* [What you will do] What lines in the following entries hold the word "models"? Copy each one.

* [Collected data]
——————————

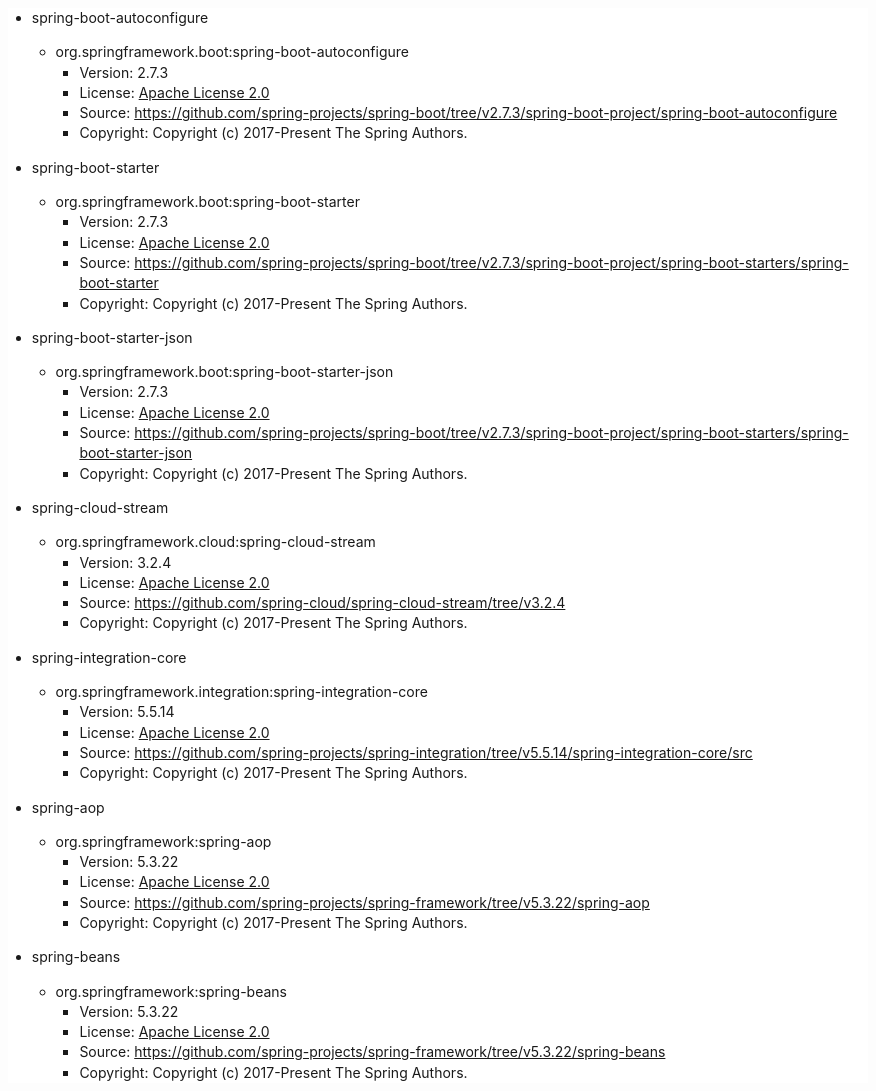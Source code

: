 - spring-boot-autoconfigure
  - org.springframework.boot:spring-boot-autoconfigure
    - Version: 2.7.3
    - License: [Apache License 2.0](https://github.com/spring-projects/spring-boot/blob/v2.7.3/LICENSE.txt)
    - Source: https://github.com/spring-projects/spring-boot/tree/v2.7.3/spring-boot-project/spring-boot-autoconfigure
    - Copyright: Copyright (c) 2017-Present The Spring Authors.

- spring-boot-starter
  - org.springframework.boot:spring-boot-starter
    - Version: 2.7.3
    - License: [Apache License 2.0](https://github.com/spring-projects/spring-boot/blob/v2.7.3/LICENSE.txt)
    - Source: https://github.com/spring-projects/spring-boot/tree/v2.7.3/spring-boot-project/spring-boot-starters/spring-boot-starter
    - Copyright: Copyright (c) 2017-Present The Spring Authors.

- spring-boot-starter-json
  - org.springframework.boot:spring-boot-starter-json
    - Version: 2.7.3
    - License: [Apache License 2.0](https://github.com/spring-projects/spring-boot/blob/v2.7.3/LICENSE.txt)
    - Source: https://github.com/spring-projects/spring-boot/tree/v2.7.3/spring-boot-project/spring-boot-starters/spring-boot-starter-json
    - Copyright: Copyright (c) 2017-Present The Spring Authors.

- spring-cloud-stream
  - org.springframework.cloud:spring-cloud-stream
    - Version: 3.2.4
    - License: [Apache License 2.0](https://github.com/spring-cloud/spring-cloud-stream/blob/v3.2.4/LICENSE)
    - Source: https://github.com/spring-cloud/spring-cloud-stream/tree/v3.2.4
    - Copyright: Copyright (c) 2017-Present The Spring Authors.

- spring-integration-core
  - org.springframework.integration:spring-integration-core
    - Version: 5.5.14
    - License: [Apache License 2.0](https://github.com/spring-projects/spring-integration/blob/v5.5.14/LICENSE.txt)
    - Source: https://github.com/spring-projects/spring-integration/tree/v5.5.14/spring-integration-core/src
    - Copyright: Copyright (c) 2017-Present The Spring Authors.

- spring-aop
  - org.springframework:spring-aop
    - Version: 5.3.22
    - License: [Apache License 2.0](https://github.com/spring-projects/spring-framework/blob/v5.3.22/LICENSE.txt)
    - Source: https://github.com/spring-projects/spring-framework/tree/v5.3.22/spring-aop
    - Copyright: Copyright (c) 2017-Present The Spring Authors.

- spring-beans
  - org.springframework:spring-beans
    - Version: 5.3.22
    - License: [Apache License 2.0](https://github.com/spring-projects/spring-framework/blob/v5.3.22/LICENSE.txt)
    - Source: https://github.com/spring-projects/spring-framework/tree/v5.3.22/spring-beans
    - Copyright: Copyright (c) 2017-Present The Spring Authors.
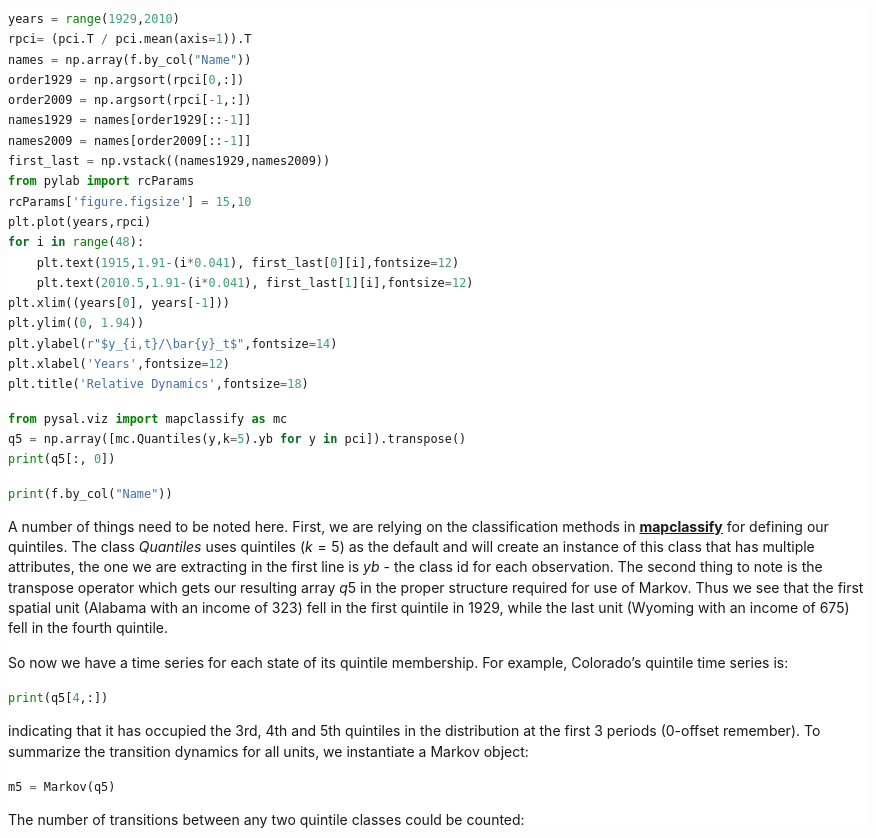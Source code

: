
 ```python
years = range(1929,2010)
rpci= (pci.T / pci.mean(axis=1)).T
names = np.array(f.by_col("Name"))
order1929 = np.argsort(rpci[0,:])
order2009 = np.argsort(rpci[-1,:])
names1929 = names[order1929[::-1]]
names2009 = names[order2009[::-1]]
first_last = np.vstack((names1929,names2009))
from pylab import rcParams
rcParams['figure.figsize'] = 15,10
plt.plot(years,rpci)
for i in range(48):
    plt.text(1915,1.91-(i*0.041), first_last[0][i],fontsize=12)
    plt.text(2010.5,1.91-(i*0.041), first_last[1][i],fontsize=12)
plt.xlim((years[0], years[-1]))
plt.ylim((0, 1.94))
plt.ylabel(r"$y_{i,t}/\bar{y}_t$",fontsize=14)
plt.xlabel('Years',fontsize=12)
plt.title('Relative Dynamics',fontsize=18)
```

```python
from pysal.viz import mapclassify as mc
q5 = np.array([mc.Quantiles(y,k=5).yb for y in pci]).transpose()
print(q5[:, 0])
```

```python
print(f.by_col("Name"))
```

A number of things need to be noted here. First, we are relying on the classification methods in [**mapclassify**](https://github.com/pysal/mapclassify) for defining our quintiles. The class *Quantiles* uses quintiles ($k=5$) as the default and will create an instance of this class that has multiple attributes, the one we are extracting in the first line is $yb$ - the class id for each observation. The second thing to note is the transpose operator which gets our resulting array $q5$ in the proper structure required for use of Markov. Thus we see that the first spatial unit (Alabama with an income of 323) fell in the first quintile in 1929, while the last unit (Wyoming with an income of 675) fell in the fourth quintile.

So now we have a time series for each state of its quintile membership. For example, Colorado’s quintile time series is:

```python
print(q5[4,:])
```

indicating that it has occupied the 3rd, 4th and 5th quintiles in the distribution at the first 3 periods (0-offset remember). To summarize the transition dynamics for all units, we instantiate a Markov object:

```python
m5 = Markov(q5)
```

The number of transitions between any two quintile classes could be counted:
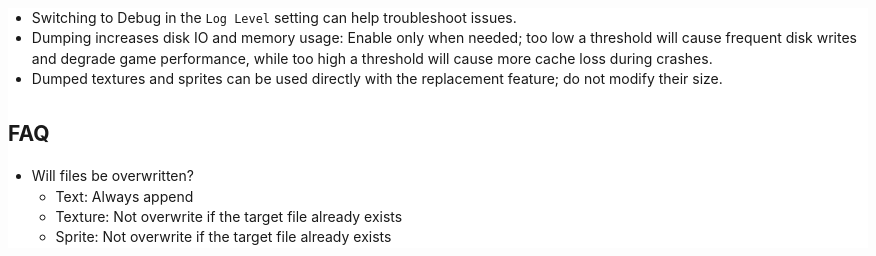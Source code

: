 - Switching to Debug in the `Log Level` setting can help troubleshoot issues.
- Dumping increases disk IO and memory usage: Enable only when needed; too low a threshold will cause frequent disk writes and degrade game performance, while too high a threshold will cause more cache loss during crashes.
- Dumped textures and sprites can be used directly with the replacement feature; do not modify their size.

## FAQ

- Will files be overwritten?
  - Text: Always append
  - Texture: Not overwrite if the target file already exists
  - Sprite: Not overwrite if the target file already exists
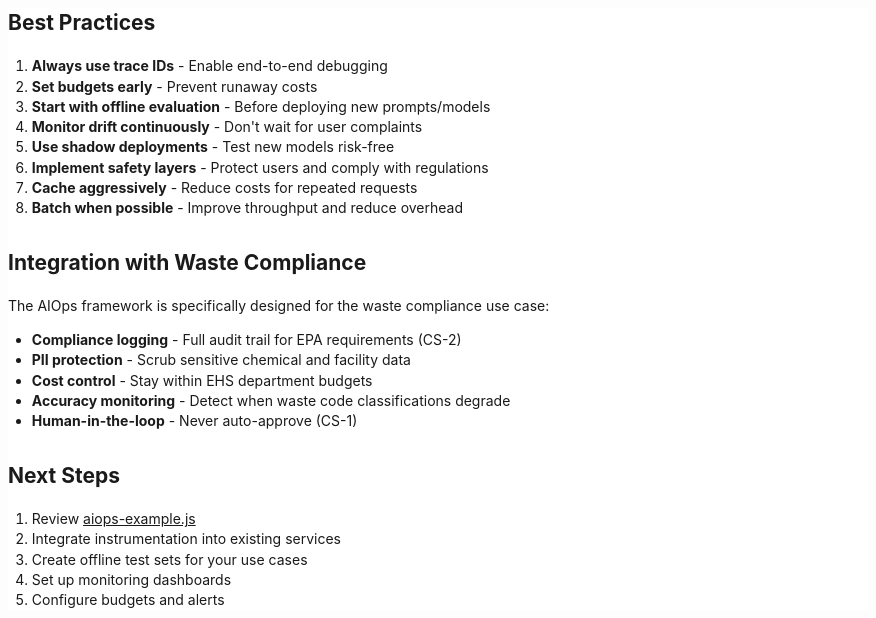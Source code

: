 ## Best Practices

1. **Always use trace IDs** - Enable end-to-end debugging
2. **Set budgets early** - Prevent runaway costs
3. **Start with offline evaluation** - Before deploying new prompts/models
4. **Monitor drift continuously** - Don't wait for user complaints
5. **Use shadow deployments** - Test new models risk-free
6. **Implement safety layers** - Protect users and comply with regulations
7. **Cache aggressively** - Reduce costs for repeated requests
8. **Batch when possible** - Improve throughput and reduce overhead

## Integration with Waste Compliance

The AIOps framework is specifically designed for the waste compliance use case:

- **Compliance logging** - Full audit trail for EPA requirements (CS-2)
- **PII protection** - Scrub sensitive chemical and facility data
- **Cost control** - Stay within EHS department budgets
- **Accuracy monitoring** - Detect when waste code classifications degrade
- **Human-in-the-loop** - Never auto-approve (CS-1)

## Next Steps

1. Review [aiops-example.js](../src/services/ai/aiops-example.js)
2. Integrate instrumentation into existing services
3. Create offline test sets for your use cases
4. Set up monitoring dashboards
5. Configure budgets and alerts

——————————

* [Result]
3. **Start with offline evaluation** - Before deploying new prompts/models
5. **Use shadow deployments** - Test new models risk-free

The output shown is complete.